Sachverständige sind unterschiedlicher Meinung über die Zukunft der Sozialhilfe

Der Reformbedarf der Sozialhilfe wird von Experten unterschiedlich beurteilt. Dies geht aus den Stellungnahmen hervor, die Sachverständige für eine öffentliche Anhörung des Ausschusses für Arbeit und Sozialordnung vorgelegt haben, die am 28. Januar stattfand. Aus Sicht der Bundesvereinigung der Deutschen Arbeitgeber (BDA) ist das wichtigste und vordringlichste arbeitsmarktpolitische Gesetzgebungsprojekt, die beiden für die Gruppe der Langzeitarbeitslosen relevanten Transfersysteme Arbeitslosenhilfe und Sozialhilfe zusammenzulegen.

Eine einheitliche Transferleistung vom Prinzip der Aktivierung der Hilfe zur Selbsthilfe müsse für erwerbsfähige Hilfeempfänger geschaffen werden. Der Verband geht davon aus, dass die allein geeignete Basis für ein solches Transfersystem die Sozialhilfe sei. Zu dem Themenkomplex Arbeitslosenversicherung und Sozialhilfe hatten Koalition (14/7280,14/7293), CDU/CSU (14/7443), FDP (14/5982, 14/5983,14/6951) und PDS (14/7294,14/7298) Initiativen vorgelegt.

"Jährliche Diskussion" beklagt

Die Vereinte Dienstleistungsgesellschaft ver.di hält es angesichts der ökonomischen Entwicklung für "beschämend", jährlich über die Anpassung der Sozialhilfe zu diskutieren. Im Zentrum der Debatte stehe jene Gruppe der Sozialhilfebezieher, die erwerbsfähig sei. Von diesen 900.000 Personen übten bereits 16 Prozent eine Vollzeit- oder Teilzeitbeschäftigung aus, gut 12 Prozent würden an Maßnahmen der Aus- oder Fortbildung teilnehmen und rund ein Drittel befinde sich in beschäftigungspolitischen Maßnahmen. Damit übten knapp zwei Drittel dieses Kreises eine Beschäftigung aus oder befänden sich auf dem Wege der Integration in den Arbeitsmarkt. Nach Auffassung der Gewerkschaft wird somit deutlich, dass das vorhandene Instrumentarium der Arbeitsförderung ausreicht, um erwerbsfähige Sozialhilfebezieher in den Arbeitsmarkt zu integrieren.

Für den Zentralverband des Deutschen Handwerks besteht in diesem Themenbereich ein "Reformstau", dessen Überwindung nicht weiter in die Zukunft verschoben werden dürfe. Um Sozialhilfebedürftigkeit zielgerecht zu überwinden, müssten die aktivierenden Instrumente und Leistungen der Sozialhilfe verbessert werden.

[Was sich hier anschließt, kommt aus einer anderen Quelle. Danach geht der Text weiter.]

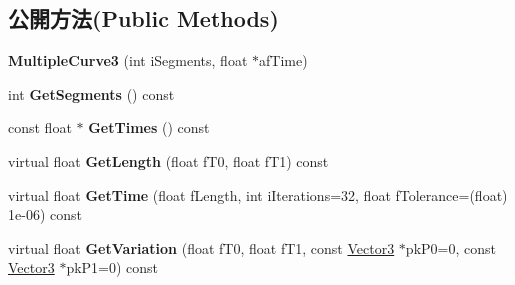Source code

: \subsection*{公開方法(Public Methods)}
\begin{DoxyCompactItemize}
\item 
{\bfseries Multiple\+Curve3} (int i\+Segments, float $\ast$af\+Time)\hypertarget{class_i_dream_sky_1_1_multiple_curve3_ae368052ec9617ebe1c393f3dd851c7f9}{}\label{class_i_dream_sky_1_1_multiple_curve3_ae368052ec9617ebe1c393f3dd851c7f9}

\item 
int {\bfseries Get\+Segments} () const \hypertarget{class_i_dream_sky_1_1_multiple_curve3_a2e1ba08b767751443d5259f130bc301b}{}\label{class_i_dream_sky_1_1_multiple_curve3_a2e1ba08b767751443d5259f130bc301b}

\item 
const float $\ast$ {\bfseries Get\+Times} () const \hypertarget{class_i_dream_sky_1_1_multiple_curve3_a6991dab41cfa5ab9dfd6dffc88b7e09f}{}\label{class_i_dream_sky_1_1_multiple_curve3_a6991dab41cfa5ab9dfd6dffc88b7e09f}

\item 
virtual float {\bfseries Get\+Length} (float f\+T0, float f\+T1) const \hypertarget{class_i_dream_sky_1_1_multiple_curve3_ad166decd28292c753342e1a5fecc3722}{}\label{class_i_dream_sky_1_1_multiple_curve3_ad166decd28292c753342e1a5fecc3722}

\item 
virtual float {\bfseries Get\+Time} (float f\+Length, int i\+Iterations=32, float f\+Tolerance=(float) 1e-\/06) const \hypertarget{class_i_dream_sky_1_1_multiple_curve3_a91c2058a33fdd20a2cc38dc8206fa420}{}\label{class_i_dream_sky_1_1_multiple_curve3_a91c2058a33fdd20a2cc38dc8206fa420}

\item 
virtual float {\bfseries Get\+Variation} (float f\+T0, float f\+T1, const \hyperlink{class_i_dream_sky_1_1_vector3}{Vector3} $\ast$pk\+P0=0, const \hyperlink{class_i_dream_sky_1_1_vector3}{Vector3} $\ast$pk\+P1=0) const \hypertarget{class_i_dream_sky_1_1_multiple_curve3_aa7c0b6c58842cf5715d54865f2bd6114}{}\label{class_i_dream_sky_1_1_multiple_curve3_aa7c0b6c58842cf5715d54865f2bd6114}

\end{DoxyCompactItemize}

Nach Überzeugung des Deutschen Paritätischen Wohlfahrtsverbandes hat sich das nunmehr fast vierzig Jahre geltende Bundessozialhilfegesetz "durchaus bewährt". Dies gelte insbesondere für den Grundsatz der individuellen Bedarfsdeckung. Die Hilfe zum Lebensunterhalt sei in den letzten drei Jahrzehnten allerdings überstrapaziert worden, da gesamtgesellschaftliche Entwicklungen auf sie abgewälzt worden seien. Dies gelte insbesondere für die Arbeitsmarktproblematik und den "unzureichenden Familienlastenausgleich".

Leistungen pauschalieren

Auch der Deutsche Städtetag und der Städte- und Gemeidebund fordern eine Reform der Sozialhilfe. Zum Zwecke der Verwaltungsvereinfachung müssten die Sozialhilfeleistungen weitgehend pauschaliert werden. Auch sei es nötig, die allseits geforderte Reform der Regelsätze zügig umzusetzen. Entlastungen der Sozialhilfehaushalte seien nur möglich, indem die vorgelagerten Sicherungssysteme gestärkt würden. Dazu sei es nötig, den Familienleistungsausgleich zu verbessern, um Kindersozialhilfe unabhängig zu machen. Weiter tritt der Städtetag dafür ein, bedarfsdeckende Leistungen der Arbeitslosenversicherung sicherzustellen, um ergänzende Leistungen der Sozialhilfe auszuschließen.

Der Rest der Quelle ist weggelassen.